PROVIDED INFORMATION:
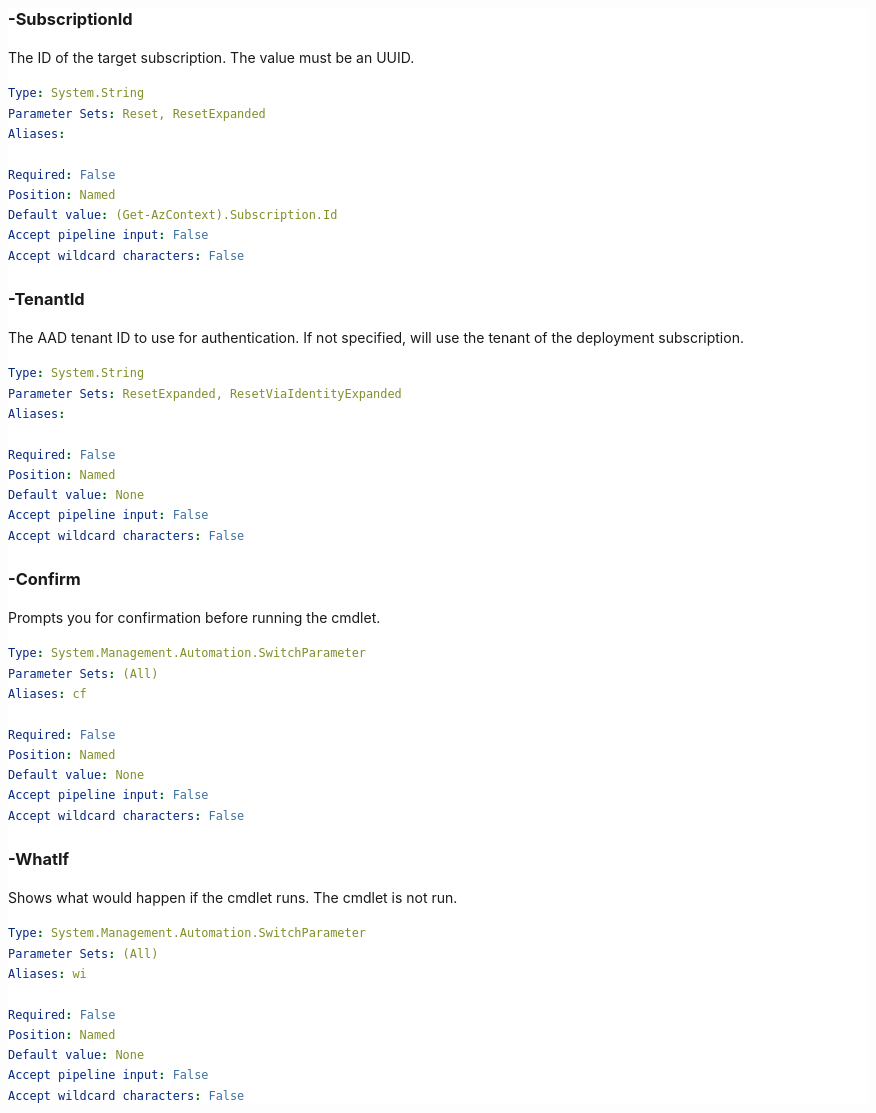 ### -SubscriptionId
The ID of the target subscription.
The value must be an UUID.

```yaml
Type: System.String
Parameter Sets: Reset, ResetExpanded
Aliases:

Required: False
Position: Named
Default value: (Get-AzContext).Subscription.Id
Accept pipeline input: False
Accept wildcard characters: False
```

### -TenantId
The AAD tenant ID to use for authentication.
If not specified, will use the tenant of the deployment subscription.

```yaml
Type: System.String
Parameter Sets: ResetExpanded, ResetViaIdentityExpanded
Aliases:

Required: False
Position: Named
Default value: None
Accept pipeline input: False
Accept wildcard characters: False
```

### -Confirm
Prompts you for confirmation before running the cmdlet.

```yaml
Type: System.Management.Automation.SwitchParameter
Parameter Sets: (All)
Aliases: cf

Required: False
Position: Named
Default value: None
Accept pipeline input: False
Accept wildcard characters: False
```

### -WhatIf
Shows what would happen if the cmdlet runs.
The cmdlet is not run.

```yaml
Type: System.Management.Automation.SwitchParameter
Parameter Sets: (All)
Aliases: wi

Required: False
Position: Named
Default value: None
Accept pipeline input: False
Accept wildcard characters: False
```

---

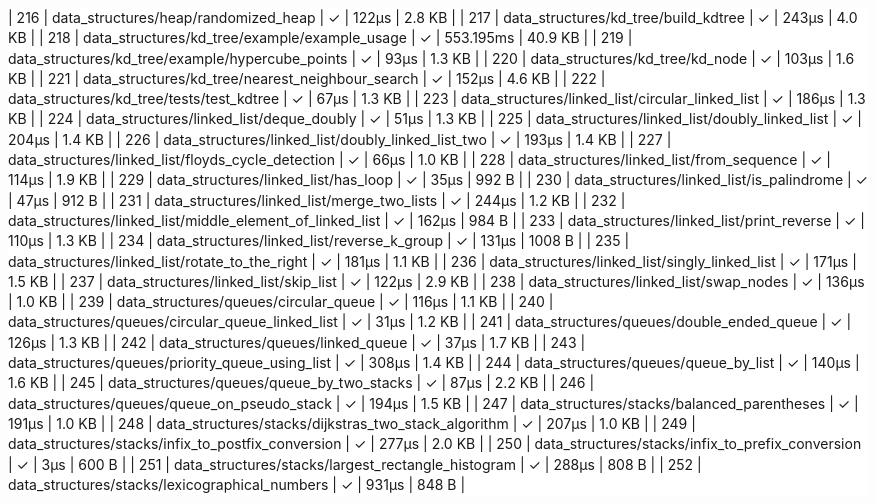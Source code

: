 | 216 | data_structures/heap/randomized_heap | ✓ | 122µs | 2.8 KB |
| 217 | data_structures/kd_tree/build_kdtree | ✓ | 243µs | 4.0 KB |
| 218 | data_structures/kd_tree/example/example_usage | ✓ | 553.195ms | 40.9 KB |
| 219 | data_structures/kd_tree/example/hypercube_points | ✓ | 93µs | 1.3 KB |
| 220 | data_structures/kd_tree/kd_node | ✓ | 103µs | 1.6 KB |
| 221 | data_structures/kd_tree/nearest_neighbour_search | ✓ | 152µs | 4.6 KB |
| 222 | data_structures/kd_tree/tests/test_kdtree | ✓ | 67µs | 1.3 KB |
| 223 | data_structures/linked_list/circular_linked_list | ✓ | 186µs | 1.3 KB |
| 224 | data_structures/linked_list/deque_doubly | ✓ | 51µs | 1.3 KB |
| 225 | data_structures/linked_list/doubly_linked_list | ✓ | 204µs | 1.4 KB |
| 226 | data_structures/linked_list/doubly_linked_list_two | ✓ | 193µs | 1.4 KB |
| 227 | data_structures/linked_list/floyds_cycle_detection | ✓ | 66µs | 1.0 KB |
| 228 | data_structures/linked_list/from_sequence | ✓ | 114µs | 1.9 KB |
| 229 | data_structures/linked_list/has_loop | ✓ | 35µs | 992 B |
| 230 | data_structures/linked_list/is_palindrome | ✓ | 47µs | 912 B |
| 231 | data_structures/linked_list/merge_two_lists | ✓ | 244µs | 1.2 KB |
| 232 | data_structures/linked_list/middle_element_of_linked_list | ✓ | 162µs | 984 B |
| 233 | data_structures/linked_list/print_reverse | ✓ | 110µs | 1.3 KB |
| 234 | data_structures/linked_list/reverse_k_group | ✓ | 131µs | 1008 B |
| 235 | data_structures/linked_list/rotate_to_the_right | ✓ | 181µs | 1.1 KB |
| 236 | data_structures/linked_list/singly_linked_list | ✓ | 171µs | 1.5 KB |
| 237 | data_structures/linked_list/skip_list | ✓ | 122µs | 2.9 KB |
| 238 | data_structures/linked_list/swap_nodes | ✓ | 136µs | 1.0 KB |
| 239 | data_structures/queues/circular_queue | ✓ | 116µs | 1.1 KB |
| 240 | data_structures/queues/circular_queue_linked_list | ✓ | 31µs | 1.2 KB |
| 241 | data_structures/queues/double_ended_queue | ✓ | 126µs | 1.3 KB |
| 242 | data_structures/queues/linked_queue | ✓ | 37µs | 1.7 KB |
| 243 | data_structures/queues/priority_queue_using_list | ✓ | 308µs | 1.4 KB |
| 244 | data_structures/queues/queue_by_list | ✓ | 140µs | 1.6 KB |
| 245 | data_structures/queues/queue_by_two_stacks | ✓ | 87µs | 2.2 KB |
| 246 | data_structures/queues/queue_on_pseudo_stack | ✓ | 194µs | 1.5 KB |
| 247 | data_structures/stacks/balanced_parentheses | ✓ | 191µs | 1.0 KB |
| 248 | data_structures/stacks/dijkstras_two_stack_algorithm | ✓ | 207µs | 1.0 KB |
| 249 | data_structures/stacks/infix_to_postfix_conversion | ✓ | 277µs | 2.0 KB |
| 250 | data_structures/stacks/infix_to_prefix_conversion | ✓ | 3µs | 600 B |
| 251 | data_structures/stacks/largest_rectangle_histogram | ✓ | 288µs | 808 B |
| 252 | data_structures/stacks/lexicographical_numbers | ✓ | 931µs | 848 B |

YOUR INSTRUCTIONS:
Using the entries above, extract exactly the lines from the one that contains "### -SubscriptionId" through the one that contains "The AAD tenant ID to use for authentication.". Do not carry over any pictures.

THE COMPLETED TASK:
 ### -SubscriptionId
The ID of the target subscription.
The value must be an UUID.

```yaml
Type: System.String
Parameter Sets: Reset, ResetExpanded
Aliases:

Required: False
Position: Named
Default value: (Get-AzContext).Subscription.Id
Accept pipeline input: False
Accept wildcard characters: False
```

### -TenantId
The AAD tenant ID to use for authentication.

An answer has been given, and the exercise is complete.